◆ **What the exercise asks**
All the data below should be printed again without a single difference.

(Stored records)

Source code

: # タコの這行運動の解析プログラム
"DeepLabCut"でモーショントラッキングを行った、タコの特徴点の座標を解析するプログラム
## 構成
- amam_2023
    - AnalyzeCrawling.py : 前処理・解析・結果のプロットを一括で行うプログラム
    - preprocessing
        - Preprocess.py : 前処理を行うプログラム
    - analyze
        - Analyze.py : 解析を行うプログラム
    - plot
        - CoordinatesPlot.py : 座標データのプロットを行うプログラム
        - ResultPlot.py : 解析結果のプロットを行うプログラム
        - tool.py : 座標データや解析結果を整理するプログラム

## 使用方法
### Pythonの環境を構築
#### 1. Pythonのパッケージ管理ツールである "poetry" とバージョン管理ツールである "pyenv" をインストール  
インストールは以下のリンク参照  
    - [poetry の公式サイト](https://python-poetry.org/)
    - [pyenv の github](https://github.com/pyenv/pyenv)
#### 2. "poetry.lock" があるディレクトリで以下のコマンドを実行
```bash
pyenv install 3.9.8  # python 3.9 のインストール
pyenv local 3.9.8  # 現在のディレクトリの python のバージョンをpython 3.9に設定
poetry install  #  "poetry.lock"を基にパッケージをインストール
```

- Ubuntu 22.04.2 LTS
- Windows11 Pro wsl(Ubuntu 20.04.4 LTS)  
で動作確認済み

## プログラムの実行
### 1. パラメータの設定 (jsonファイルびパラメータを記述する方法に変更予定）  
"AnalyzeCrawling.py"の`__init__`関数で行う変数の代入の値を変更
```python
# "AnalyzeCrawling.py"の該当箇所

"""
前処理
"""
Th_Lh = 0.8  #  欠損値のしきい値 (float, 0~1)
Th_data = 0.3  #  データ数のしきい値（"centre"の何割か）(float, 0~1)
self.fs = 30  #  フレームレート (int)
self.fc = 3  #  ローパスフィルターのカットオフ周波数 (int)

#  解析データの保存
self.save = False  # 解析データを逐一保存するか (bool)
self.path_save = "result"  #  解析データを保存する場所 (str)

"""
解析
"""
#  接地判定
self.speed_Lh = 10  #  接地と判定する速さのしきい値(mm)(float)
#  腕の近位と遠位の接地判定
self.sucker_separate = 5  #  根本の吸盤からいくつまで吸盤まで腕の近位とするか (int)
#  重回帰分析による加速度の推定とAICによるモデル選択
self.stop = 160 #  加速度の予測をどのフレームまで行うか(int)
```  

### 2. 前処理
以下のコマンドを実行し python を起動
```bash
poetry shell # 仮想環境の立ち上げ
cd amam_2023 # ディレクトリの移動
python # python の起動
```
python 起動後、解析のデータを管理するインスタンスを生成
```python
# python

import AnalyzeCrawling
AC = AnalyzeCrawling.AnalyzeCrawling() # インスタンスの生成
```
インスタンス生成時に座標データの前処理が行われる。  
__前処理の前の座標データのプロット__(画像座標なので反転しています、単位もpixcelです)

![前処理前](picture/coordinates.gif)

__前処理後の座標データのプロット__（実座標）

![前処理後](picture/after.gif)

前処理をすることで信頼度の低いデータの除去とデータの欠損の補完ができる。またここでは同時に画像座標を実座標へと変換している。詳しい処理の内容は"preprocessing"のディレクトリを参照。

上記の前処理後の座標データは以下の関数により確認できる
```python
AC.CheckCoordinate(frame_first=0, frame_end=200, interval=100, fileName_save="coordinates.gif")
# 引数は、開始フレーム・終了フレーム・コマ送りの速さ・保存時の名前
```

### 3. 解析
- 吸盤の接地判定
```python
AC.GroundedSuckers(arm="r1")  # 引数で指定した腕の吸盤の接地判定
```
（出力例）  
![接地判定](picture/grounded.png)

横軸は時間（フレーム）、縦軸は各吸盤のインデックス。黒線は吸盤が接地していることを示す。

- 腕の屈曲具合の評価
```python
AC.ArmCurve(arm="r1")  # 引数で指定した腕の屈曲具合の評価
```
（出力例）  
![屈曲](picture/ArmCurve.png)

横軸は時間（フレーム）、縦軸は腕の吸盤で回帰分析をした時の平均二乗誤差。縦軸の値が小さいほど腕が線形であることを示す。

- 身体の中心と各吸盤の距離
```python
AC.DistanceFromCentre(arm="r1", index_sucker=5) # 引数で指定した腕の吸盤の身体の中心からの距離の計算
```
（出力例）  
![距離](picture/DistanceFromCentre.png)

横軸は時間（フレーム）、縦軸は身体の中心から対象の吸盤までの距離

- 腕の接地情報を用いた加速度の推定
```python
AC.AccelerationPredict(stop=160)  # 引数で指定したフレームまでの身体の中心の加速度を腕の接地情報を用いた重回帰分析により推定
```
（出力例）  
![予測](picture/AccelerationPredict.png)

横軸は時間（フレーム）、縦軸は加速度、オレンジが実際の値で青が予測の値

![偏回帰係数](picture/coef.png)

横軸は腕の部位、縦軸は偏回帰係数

◆ **Task output**
Source code

: # タコの這行運動の解析プログラム
"DeepLabCut"でモーショントラッキングを行った、タコの特徴点の座標を解析するプログラム
## 構成
- amam_2023
    - AnalyzeCrawling.py : 前処理・解析・結果のプロットを一括で行うプログラム
    - preprocessing
        - Preprocess.py : 前処理を行うプログラム
    - analyze
        - Analyze.py : 解析を行うプログラム
    - plot
        - CoordinatesPlot.py : 座標データのプロットを行うプログラム
        - ResultPlot.py : 解析結果のプロットを行うプログラム
        - tool.py : 座標データや解析結果を整理するプログラム

## 使用方法
### Pythonの環境を構築
#### 1. Pythonのパッケージ管理ツールである "poetry" とバージョン管理ツールである "pyenv" をインストール  
インストールは以下のリンク参照  
    - [poetry の公式サイト](https://python-poetry.org/)
    - [pyenv の github](https://github.com/pyenv/pyenv)
#### 2. "poetry.lock" があるディレクトリで以下のコマンドを実行
```bash
pyenv install 3.9.8  # python 3.9 のインストール
pyenv local 3.9.8  # 現在のディレクトリの python のバージョンをpython 3.9に設定
poetry install  #  "poetry.lock"を基にパッケージをインストール
```

- Ubuntu 22.04.2 LTS
- Windows11 Pro wsl(Ubuntu 20.04.4 LTS)  
で動作確認済み

## プログラムの実行
### 1. パラメータの設定 (jsonファイルびパラメータを記述する方法に変更予定）  
"AnalyzeCrawling.py"の`__init__`関数で行う変数の代入の値を変更
```python
# "AnalyzeCrawling.py"の該当箇所

"""
前処理
"""
Th_Lh = 0.8  #  欠損値のしきい値 (float, 0~1)
Th_data = 0.3  #  データ数のしきい値（"centre"の何割か）(float, 0~1)
self.fs = 30  #  フレームレート (int)
self.fc = 3  #  ローパスフィルターのカットオフ周波数 (int)

#  解析データの保存
self.save = False  # 解析データを逐一保存するか (bool)
self.path_save = "result"  #  解析データを保存する場所 (str)

"""
解析
"""
#  接地判定
self.speed_Lh = 10  #  接地と判定する速さのしきい値(mm)(float)
#  腕の近位と遠位の接地判定
self.sucker_separate = 5  #  根本の吸盤からいくつまで吸盤まで腕の近位とするか (int)
#  重回帰分析による加速度の推定とAICによるモデル選択
self.stop = 160 #  加速度の予測をどのフレームまで行うか(int)
```  

### 2. 前処理
以下のコマンドを実行し python を起動
```bash
poetry shell # 仮想環境の立ち上げ
cd amam_2023 # ディレクトリの移動
python # python の起動
```
python 起動後、解析のデータを管理するインスタンスを生成
```python
# python

import AnalyzeCrawling
AC = AnalyzeCrawling.AnalyzeCrawling() # インスタンスの生成
```
インスタンス生成時に座標データの前処理が行われる。  
__前処理の前の座標データのプロット__(画像座標なので反転しています、単位もpixcelです)

![前処理前](picture/coordinates.gif)

__前処理後の座標データのプロット__（実座標）

![前処理後](picture/after.gif)

前処理をすることで信頼度の低いデータの除去とデータの欠損の補完ができる。またここでは同時に画像座標を実座標へと変換している。詳しい処理の内容は"preprocessing"のディレクトリを参照。

上記の前処理後の座標データは以下の関数により確認できる
```python
AC.CheckCoordinate(frame_first=0, frame_end=200, interval=100, fileName_save="coordinates.gif")
# 引数は、開始フレーム・終了フレーム・コマ送りの速さ・保存時の名前
```

### 3. 解析
- 吸盤の接地判定
```python
AC.GroundedSuckers(arm="r1")  # 引数で指定した腕の吸盤の接地判定
```
（出力例）  
![接地判定](picture/grounded.png)

横軸は時間（フレーム）、縦軸は各吸盤のインデックス。黒線は吸盤が接地していることを示す。

- 腕の屈曲具合の評価
```python
AC.ArmCurve(arm="r1")  # 引数で指定した腕の屈曲具合の評価
```
（出力例）  
![屈曲](picture/ArmCurve.png)

横軸は時間（フレーム）、縦軸は腕の吸盤で回帰分析をした時の平均二乗誤差。縦軸の値が小さいほど腕が線形であることを示す。

- 身体の中心と各吸盤の距離
```python
AC.DistanceFromCentre(arm="r1", index_sucker=5) # 引数で指定した腕の吸盤の身体の中心からの距離の計算
```
（出力例）  
![距離](picture/DistanceFromCentre.png)

横軸は時間（フレーム）、縦軸は身体の中心から対象の吸盤までの距離

- 腕の接地情報を用いた加速度の推定
```python
AC.AccelerationPredict(stop=160)  # 引数で指定したフレームまでの身体の中心の加速度を腕の接地情報を用いた重回帰分析により推定
```
（出力例）  
![予測](picture/AccelerationPredict.png)

横軸は時間（フレーム）、縦軸は加速度、オレンジが実際の値で青が予測の値

![偏回帰係数](picture/coef.png)

横軸は腕の部位、縦軸は偏回帰係数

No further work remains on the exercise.